(Plain-text document sources)
Start of Block

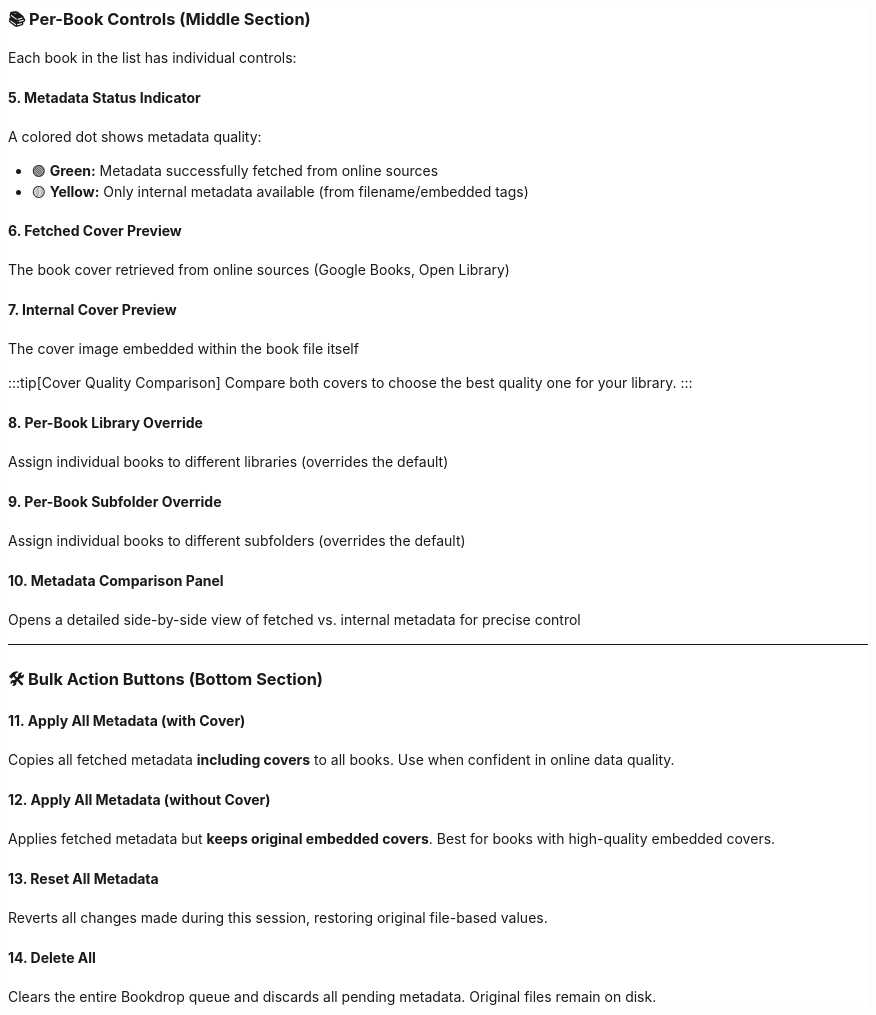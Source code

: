 
### 📚 Per-Book Controls (Middle Section)

Each book in the list has individual controls:

#### 5. Metadata Status Indicator

A colored dot shows metadata quality:

- 🟢 **Green:** Metadata successfully fetched from online sources
- 🟡 **Yellow:** Only internal metadata available (from filename/embedded tags)

#### 6. Fetched Cover Preview

The book cover retrieved from online sources (Google Books, Open Library)

#### 7. Internal Cover Preview

The cover image embedded within the book file itself

:::tip[Cover Quality Comparison]
Compare both covers to choose the best quality one for your library.
:::

#### 8. Per-Book Library Override

Assign individual books to different libraries (overrides the default)

#### 9. Per-Book Subfolder Override

Assign individual books to different subfolders (overrides the default)

#### 10. Metadata Comparison Panel

Opens a detailed side-by-side view of fetched vs. internal metadata for precise control

---

### 🛠️ Bulk Action Buttons (Bottom Section)

#### 11. Apply All Metadata (with Cover)

Copies all fetched metadata **including covers** to all books. Use when confident in online data quality.

#### 12. Apply All Metadata (without Cover)

Applies fetched metadata but **keeps original embedded covers**. Best for books with high-quality embedded covers.

#### 13. Reset All Metadata

Reverts all changes made during this session, restoring original file-based values.

#### 14. Delete All

Clears the entire Bookdrop queue and discards all pending metadata. Original files remain on disk.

End of Block

» **Description of the task**: Retype the entries above exactly, but only from the line containing "#### 7. Internal Cover Preview" through the line containing "#### 11. Apply All Metadata (with Cover)", both included.

» **Result for this task**:
#### 7. Internal Cover Preview

The cover image embedded within the book file itself

:::tip[Cover Quality Comparison]
Compare both covers to choose the best quality one for your library.
:::

#### 8. Per-Book Library Override

Assign individual books to different libraries (overrides the default)

#### 9. Per-Book Subfolder Override

Assign individual books to different subfolders (overrides the default)

#### 10. Metadata Comparison Panel

Opens a detailed side-by-side view of fetched vs. internal metadata for precise control

---

### 🛠️ Bulk Action Buttons (Bottom Section)

#### 11. Apply All Metadata (with Cover)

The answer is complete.